20090821

Jueves negro


La cama se sacudía tanto, que golpeaba la pared. Sabía que era tarde, mi abuela ya me había hablado varias veces, así que –supuse– seguramente sería mi tío Juan haciéndome una trastada. 

«...Y fue nuestra herencia
una red de agujeros».
Anónimo, de 
La visión de los vencidos

Cuando me levanté para detenerlo, vi que estaba profundamente dormido. Entonces me di cuenta: temblaba, con una violencia como nunca antes ni después la he sentido. Cuando mi abuela y mi madre gritaban aterradas, yo ya lo había descobijado, jalado y hasta pateado, gritándole «está temblando, córrele, esto se va a caer». Alguien entró al cuarto y me sacó; no supe cómo, ya estábamos parados todos, hasta el otro tío que teníamos de visita con toda su familia –menos Juan, por supuesto–, en el marco de la puerta del departamento, e igual los vecinos de enfrente.
Nadie nos había enseñado que ése era un lugar seguro, simplemente alguien gritó que el marco de las puertas es muy resistente, y hacia allá fuimos todos, dando traspiés.
Los segundos que duró el temblor son los más largos que haya experimentado.
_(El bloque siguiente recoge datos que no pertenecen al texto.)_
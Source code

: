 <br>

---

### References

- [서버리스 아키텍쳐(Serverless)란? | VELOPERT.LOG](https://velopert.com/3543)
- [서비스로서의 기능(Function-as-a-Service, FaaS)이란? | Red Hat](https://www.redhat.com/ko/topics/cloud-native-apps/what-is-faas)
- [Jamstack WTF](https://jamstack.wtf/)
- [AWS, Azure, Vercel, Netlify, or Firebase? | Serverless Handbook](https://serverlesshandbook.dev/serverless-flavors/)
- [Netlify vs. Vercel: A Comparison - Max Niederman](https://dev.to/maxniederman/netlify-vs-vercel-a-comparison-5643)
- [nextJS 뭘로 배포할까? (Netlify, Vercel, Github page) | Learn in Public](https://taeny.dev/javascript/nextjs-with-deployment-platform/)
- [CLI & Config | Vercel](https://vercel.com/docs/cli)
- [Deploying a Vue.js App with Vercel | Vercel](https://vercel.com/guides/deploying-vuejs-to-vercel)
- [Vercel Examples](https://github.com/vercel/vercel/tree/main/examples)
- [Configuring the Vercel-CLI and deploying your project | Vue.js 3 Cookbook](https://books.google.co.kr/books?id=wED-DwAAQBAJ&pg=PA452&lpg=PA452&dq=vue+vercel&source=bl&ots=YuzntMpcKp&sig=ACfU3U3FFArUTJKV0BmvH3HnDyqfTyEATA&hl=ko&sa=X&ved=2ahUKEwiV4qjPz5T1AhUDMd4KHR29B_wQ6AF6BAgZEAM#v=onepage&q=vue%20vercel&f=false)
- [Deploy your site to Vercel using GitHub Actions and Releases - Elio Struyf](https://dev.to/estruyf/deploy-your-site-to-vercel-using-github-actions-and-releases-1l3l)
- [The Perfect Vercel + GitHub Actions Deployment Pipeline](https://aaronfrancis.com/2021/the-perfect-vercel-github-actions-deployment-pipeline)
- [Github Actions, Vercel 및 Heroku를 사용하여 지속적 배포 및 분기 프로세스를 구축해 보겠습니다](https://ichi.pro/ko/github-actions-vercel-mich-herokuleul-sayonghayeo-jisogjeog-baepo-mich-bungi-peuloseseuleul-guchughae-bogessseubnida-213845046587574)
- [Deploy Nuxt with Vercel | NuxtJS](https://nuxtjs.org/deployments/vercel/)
Mi madre encajaba las uñas en mis hombros, luego en los de mi abuela, después en el marco de la puerta, sin decidirse qué vida proteger, y nos aferrábamos a mi abuela para evitar que se regresara por Juan. Mientras, las mujeres de las casas vecinas y la propia recordaban tener fe y comenzaban a balbucir oraciones y ruegos, que poco a poco coincidían en una misma plegaria a lo largo y ancho de los edificios, entre gritos de terror y llantos.
Luego, en la escuela, a donde la mayoría llegó tarde, circulaban chismes y rumores de que se había derrumbado la ciudad de México; otros decían que Ciudad Guzmán –entonces nadie la llamaba Zapotlán; de hecho, muchos ni sabíamos que existiera–, y el maestro Escalante nos hizo poner de pie junto a los pupitres como todas las mañanas, pero en vez de repetir los rezos de siempre, oró pidiendo a Dios misericordia para las víctimas de la desgracia y para todos, porque a esa hora no se sabía nada cierto sobre la dimensión del desastre.
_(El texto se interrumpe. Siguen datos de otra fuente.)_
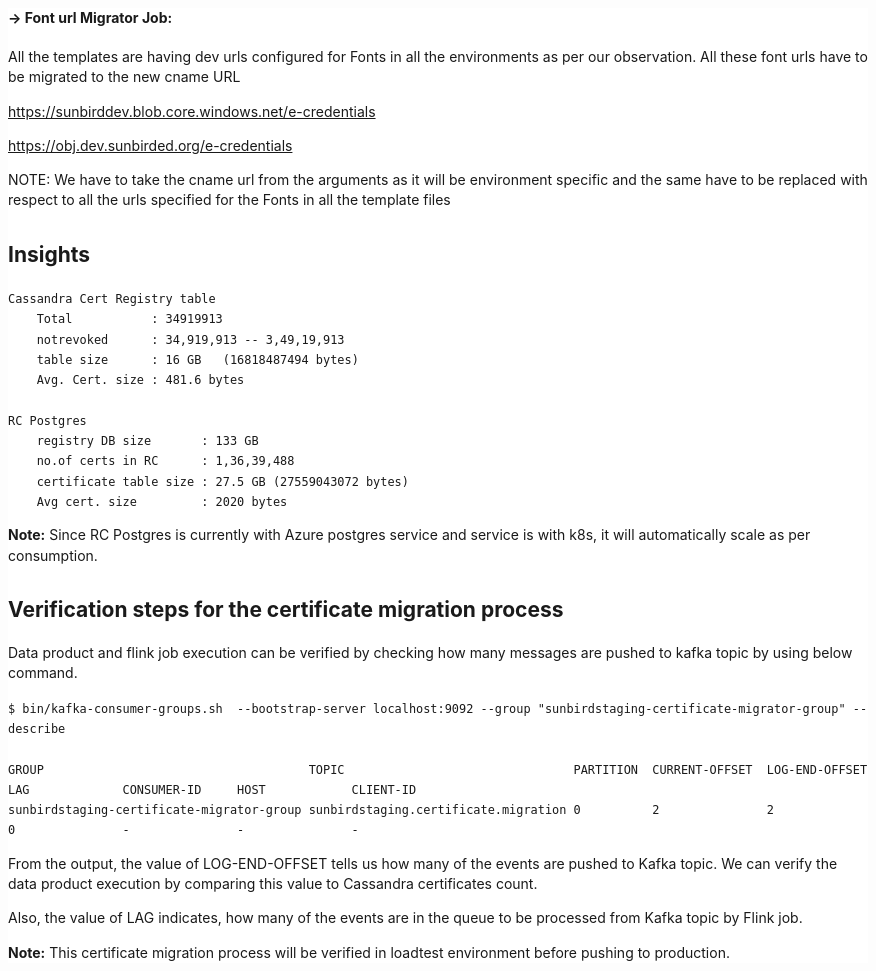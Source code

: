 #### → Font url Migrator Job:

All the templates are having dev urls configured for Fonts in all the environments as per our observation. All these font urls have to be migrated to the new cname URL

https://sunbirddev.blob.core.windows.net/e-credentials

https://obj.dev.sunbirded.org/e-credentials

NOTE: We have to take the cname url from the arguments as it will be environment specific and the same have to be replaced with respect to all the urls specified for the Fonts in all the template files

## Insights

```
Cassandra Cert Registry table
    Total           : 34919913
    notrevoked      : 34,919,913 -- 3,49,19,913
    table size      : 16 GB   (16818487494 bytes)
    Avg. Cert. size : 481.6 bytes
    
RC Postgres
    registry DB size       : 133 GB 
    no.of certs in RC      : 1,36,39,488
    certificate table size : 27.5 GB (27559043072 bytes)
    Avg cert. size         : 2020 bytes
```

**Note:** Since RC Postgres is currently with Azure postgres service and service is with k8s, it will automatically scale as per consumption.

## Verification steps for the certificate migration process

Data product and flink job execution can be verified by checking how many messages are pushed to kafka topic by using below command.

```
$ bin/kafka-consumer-groups.sh  --bootstrap-server localhost:9092 --group "sunbirdstaging-certificate-migrator-group" --describe

GROUP                                     TOPIC                                PARTITION  CURRENT-OFFSET  LOG-END-OFFSET  LAG             CONSUMER-ID     HOST            CLIENT-ID
sunbirdstaging-certificate-migrator-group sunbirdstaging.certificate.migration 0          2               2               0               -               -               -
```

From the output, the value of LOG-END-OFFSET tells us how many of the events are pushed to Kafka topic. We can verify the data product execution by comparing this value to Cassandra certificates count.

Also, the value of LAG indicates, how many of the events are in the queue to be processed from Kafka topic by Flink job.

**Note:** This certificate migration process will be verified in loadtest environment before pushing to production.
A media mañana nos despejó las dudas el Padre Primitivo, quien pasó por los salones difundiendo las noticias y para pedirnos la donación de agua, alimentos, ropa y cobijas. Nunca vi al profesor ni al presbítero tan desolados, ni cuando al maestro se le volcó su Combi llena de niños, unos meses después, y un chiquillo murió aplastado casi ante sus ojos.
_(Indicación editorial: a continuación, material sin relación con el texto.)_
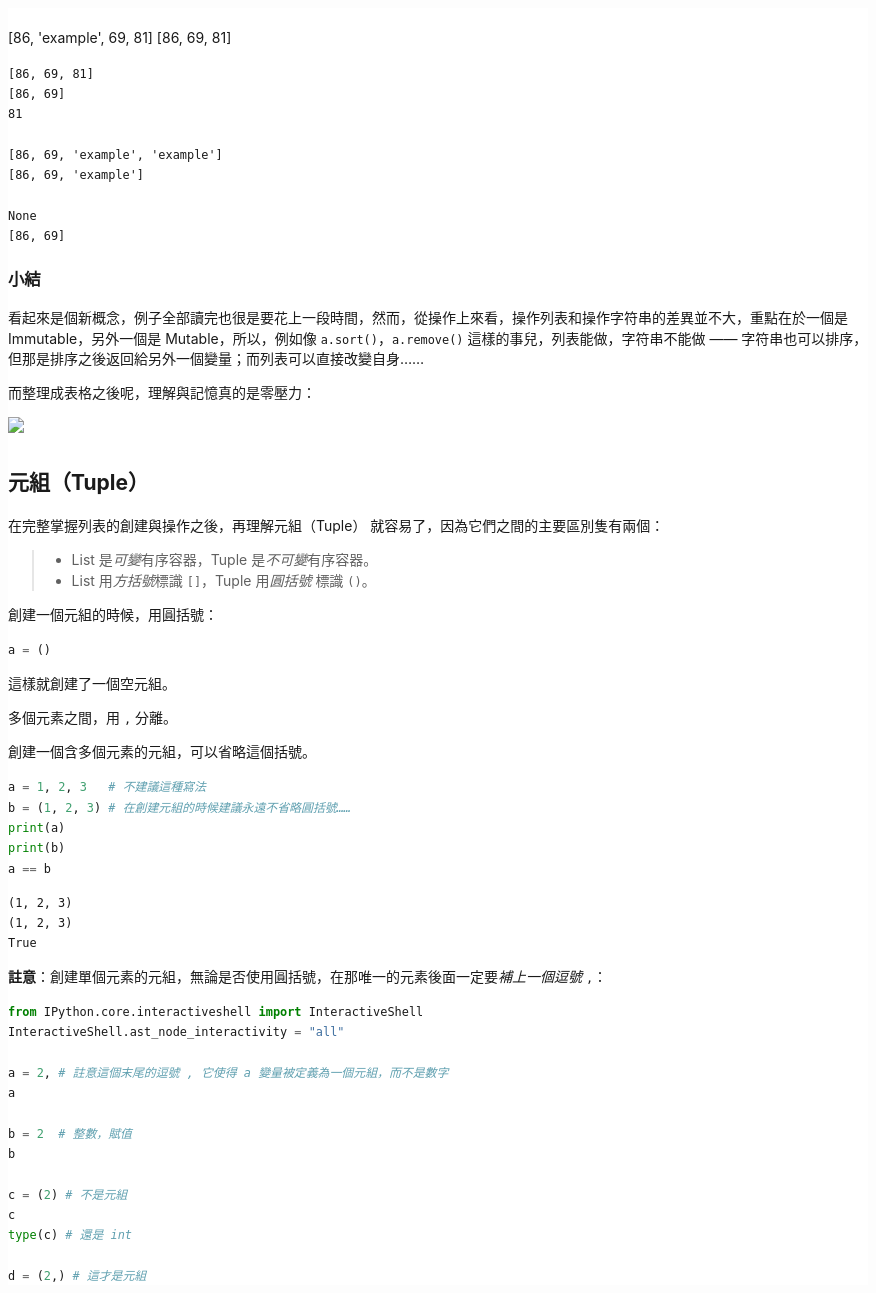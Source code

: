 
​    
    [86, 'example', 69, 81]
    [86, 69, 81]
    
    [86, 69, 81]
    [86, 69]
    81
    
    [86, 69, 'example', 'example']
    [86, 69, 'example']
    
    None
    [86, 69]


### 小結

看起來是個新概念，例子全部讀完也很是要花上一段時間，然而，從操作上來看，操作列表和操作字符串的差異並不大，重點在於一個是 Immutable，另外一個是 Mutable，所以，例如像 `a.sort()`，`a.remove()` 這樣的事兒，列表能做，字符串不能做 —— 字符串也可以排序，但那是排序之後返回給另外一個變量；而列表可以直接改變自身……

而整理成表格之後呢，理解與記憶真的是零壓力：

![](../images/list-concepts.png)

## 元組（Tuple）

在完整掌握列表的創建與操作之後，再理解元組（Tuple） 就容易了，因為它們之間的主要區別隻有兩個：

> * List 是*可變*有序容器，Tuple 是*不可變*有序容器。
> * List 用*方括號*標識 `[]`，Tuple 用*圓括號* 標識 `()`。

創建一個元組的時候，用圓括號：
```python
a = ()
```
這樣就創建了一個空元組。

多個元素之間，用 `,` 分離。

創建一個含多個元素的元組，可以省略這個括號。
```python
a = 1, 2, 3   # 不建議這種寫法
b = (1, 2, 3) # 在創建元組的時候建議永遠不省略圓括號……
print(a)
print(b)
a == b
```
    (1, 2, 3)
    (1, 2, 3)
    True



**註意**：創建單個元素的元組，無論是否使用圓括號，在那唯一的元素後面一定要*補上一個逗號* `,`：
```python
from IPython.core.interactiveshell import InteractiveShell
InteractiveShell.ast_node_interactivity = "all"

a = 2, # 註意這個末尾的逗號 , 它使得 a 變量被定義為一個元組，而不是數字
a

b = 2  # 整數，賦值
b

c = (2) # 不是元組
c
type(c) # 還是 int

d = (2,) # 這才是元組
```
Las imágenes de la televisión, ya en la tarde y durante los días que siguieron, mostraban un amasijo de fisonomías y atuendos hurgando entre los escombros de la capital, todos los rostros empolvados y angustiados: scouts de pañoletas variopintas levantaban vigas o llevaban camillas codo a codo con pentathletas de gris, olvidada la eterna rivalidad; al tenor Plácido Domingo se le veían los surcos de las lágrimas mientras buscaba desesperadamente a su tía entre los escombros de Tlatelolco; rubicundos rescatistas extranjeros compartían la torta con chilangos bajitos y morenos, cuando no cargaban juntos carretillas de cascajo...
El mundo como lo conocíamos había cambiado en un minuto. El suelo ya no era una superficie firme, inamovible: durante meses caminamos, dormimos y comimos con miedo, sobresaltados con la vibración que producía el paso de los camiones; vivíamos en la absoluta extrañeza, como si nos hubieran trasplantado a otro país.
Esa sensación de angustia y ajenidad me ha poseído sólo en dos ocasiones, después del 19 de septiembre de 1985: cuando voló el drenaje de Guadalajara el 22 de abril de 1992, y cuando vi caer las Torres Gemelas de Nueva York, en el aula audiovisual de una preparatoria queretana, el 11 de septiembre de 2001. Creo que no es casualidad.